O despreparo nas ações após a tragédia

Atualizado: Quarta-feira, 1 Fevereiro de 2012 as 9:16

O Rio de Janeiro não está preparado para lidar com emergências como o desmoronamento dos três prédios na avenida Treze de Maio, ocorrido há uma semana no centro da capital fluminense. Esta é a avaliação do engenheiro da UERJ (Universidade do Estado do Rio de Janeiro) Gilberto Menezes Moraes, especializado em estruturas. Ao menos 17 pessoas morreram no acidente e outras cinco ainda estão desaparecidas.

O engenheiro civil afirma que faltou logística na retirada das mais de 40 mil toneladas de escombros que se empilharam numa montanha de entulho de quase 15 metros de altura. Isso pode dificultar o trabalho de perícia. “Não dá para esperar uma resposta suíça ou alemã, mas faltou logística. A cidade não suporta um acontecimento desse porte”, disse ao UOL.

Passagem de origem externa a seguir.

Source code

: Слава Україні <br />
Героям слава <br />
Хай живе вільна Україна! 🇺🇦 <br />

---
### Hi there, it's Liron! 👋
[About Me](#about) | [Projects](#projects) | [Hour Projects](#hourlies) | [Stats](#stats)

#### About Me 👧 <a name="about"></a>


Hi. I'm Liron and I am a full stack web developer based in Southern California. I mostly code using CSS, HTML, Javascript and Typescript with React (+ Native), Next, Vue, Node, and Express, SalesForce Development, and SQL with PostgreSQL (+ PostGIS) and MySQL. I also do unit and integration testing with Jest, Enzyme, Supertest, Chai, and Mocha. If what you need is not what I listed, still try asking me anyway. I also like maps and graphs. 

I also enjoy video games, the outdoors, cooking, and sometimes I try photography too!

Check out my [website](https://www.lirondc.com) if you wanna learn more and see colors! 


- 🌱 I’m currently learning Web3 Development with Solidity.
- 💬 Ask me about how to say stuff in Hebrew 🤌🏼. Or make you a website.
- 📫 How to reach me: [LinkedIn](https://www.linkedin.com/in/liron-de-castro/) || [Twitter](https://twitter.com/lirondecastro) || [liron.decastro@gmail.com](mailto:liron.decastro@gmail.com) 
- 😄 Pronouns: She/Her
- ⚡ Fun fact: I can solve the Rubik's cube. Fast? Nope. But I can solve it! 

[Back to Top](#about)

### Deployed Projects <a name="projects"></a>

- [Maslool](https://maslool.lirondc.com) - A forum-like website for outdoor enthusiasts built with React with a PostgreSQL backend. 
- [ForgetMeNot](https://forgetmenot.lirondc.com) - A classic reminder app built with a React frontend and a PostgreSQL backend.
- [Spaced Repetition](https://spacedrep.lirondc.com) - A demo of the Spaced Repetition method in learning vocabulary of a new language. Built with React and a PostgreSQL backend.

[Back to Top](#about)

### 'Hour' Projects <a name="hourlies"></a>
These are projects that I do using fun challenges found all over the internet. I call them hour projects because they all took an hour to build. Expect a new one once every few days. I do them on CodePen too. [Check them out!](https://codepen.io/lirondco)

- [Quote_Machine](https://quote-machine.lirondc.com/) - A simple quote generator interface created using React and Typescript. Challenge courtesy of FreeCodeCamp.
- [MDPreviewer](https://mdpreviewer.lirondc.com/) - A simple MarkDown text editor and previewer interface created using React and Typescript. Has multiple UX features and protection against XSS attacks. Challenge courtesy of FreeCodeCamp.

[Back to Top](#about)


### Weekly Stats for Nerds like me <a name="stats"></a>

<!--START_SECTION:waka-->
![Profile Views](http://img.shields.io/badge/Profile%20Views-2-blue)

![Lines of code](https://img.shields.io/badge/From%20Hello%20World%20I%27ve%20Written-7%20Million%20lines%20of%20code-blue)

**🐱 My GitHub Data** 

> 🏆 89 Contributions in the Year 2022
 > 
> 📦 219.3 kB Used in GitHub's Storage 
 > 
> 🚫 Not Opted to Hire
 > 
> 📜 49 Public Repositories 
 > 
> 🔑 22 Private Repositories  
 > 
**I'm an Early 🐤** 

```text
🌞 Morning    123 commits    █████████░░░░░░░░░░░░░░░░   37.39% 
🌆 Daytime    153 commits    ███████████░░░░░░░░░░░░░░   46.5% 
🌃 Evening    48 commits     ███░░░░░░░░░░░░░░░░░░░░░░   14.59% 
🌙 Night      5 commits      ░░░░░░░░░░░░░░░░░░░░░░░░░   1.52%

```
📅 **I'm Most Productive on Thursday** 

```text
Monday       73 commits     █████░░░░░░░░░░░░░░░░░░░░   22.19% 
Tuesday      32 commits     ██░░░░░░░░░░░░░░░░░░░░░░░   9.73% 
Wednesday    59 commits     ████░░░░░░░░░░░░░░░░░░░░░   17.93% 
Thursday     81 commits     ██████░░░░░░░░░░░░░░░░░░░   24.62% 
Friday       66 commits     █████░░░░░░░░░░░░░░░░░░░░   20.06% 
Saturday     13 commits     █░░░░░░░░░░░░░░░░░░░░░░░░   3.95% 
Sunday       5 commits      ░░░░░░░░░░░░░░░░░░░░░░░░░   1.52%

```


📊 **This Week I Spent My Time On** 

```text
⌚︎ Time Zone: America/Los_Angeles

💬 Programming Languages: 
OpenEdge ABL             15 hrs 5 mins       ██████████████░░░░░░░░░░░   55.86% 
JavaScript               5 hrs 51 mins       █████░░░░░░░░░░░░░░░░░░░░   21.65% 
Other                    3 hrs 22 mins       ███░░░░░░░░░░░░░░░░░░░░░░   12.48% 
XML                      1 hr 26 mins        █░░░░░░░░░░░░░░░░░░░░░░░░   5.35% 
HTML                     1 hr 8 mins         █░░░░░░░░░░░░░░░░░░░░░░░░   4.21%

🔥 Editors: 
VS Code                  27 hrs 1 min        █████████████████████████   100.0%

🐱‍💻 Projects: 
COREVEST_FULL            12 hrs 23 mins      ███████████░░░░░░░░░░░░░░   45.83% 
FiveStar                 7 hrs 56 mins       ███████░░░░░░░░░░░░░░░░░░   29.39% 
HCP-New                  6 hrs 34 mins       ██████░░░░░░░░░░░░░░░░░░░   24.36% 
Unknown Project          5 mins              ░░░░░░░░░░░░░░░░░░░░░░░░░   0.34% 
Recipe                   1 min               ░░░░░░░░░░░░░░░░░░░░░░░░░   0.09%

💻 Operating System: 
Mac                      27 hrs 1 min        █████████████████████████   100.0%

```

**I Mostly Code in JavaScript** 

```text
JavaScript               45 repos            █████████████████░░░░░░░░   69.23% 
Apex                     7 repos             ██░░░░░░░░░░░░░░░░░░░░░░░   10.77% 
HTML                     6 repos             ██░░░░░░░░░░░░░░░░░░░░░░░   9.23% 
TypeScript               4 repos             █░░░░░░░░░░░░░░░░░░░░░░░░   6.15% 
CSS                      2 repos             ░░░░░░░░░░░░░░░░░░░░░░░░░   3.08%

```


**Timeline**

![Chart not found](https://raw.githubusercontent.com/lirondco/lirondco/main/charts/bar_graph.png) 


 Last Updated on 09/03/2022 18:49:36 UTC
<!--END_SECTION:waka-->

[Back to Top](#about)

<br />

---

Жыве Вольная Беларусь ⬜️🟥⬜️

Segundo o especialista, as decisões foram todas tomadas no “calor dos acontecimentos” e faltou uma rede de informação que integrasse os centros de pesquisa e universidades ao Centro de Operações da Prefeitura do Rio, que reúne 30 órgãos de monitoramento da cidade.

“A prefeitura aprendeu que tem que ter uma equipe disponível, um pessoal especializado para ser acionado em casos de emergência. Mas as autoridades são refratárias em pedir ajuda. O Centro de Operações da prefeitura tem que ser usado numa hora dessas e não só para casos de enchente”, argumentou.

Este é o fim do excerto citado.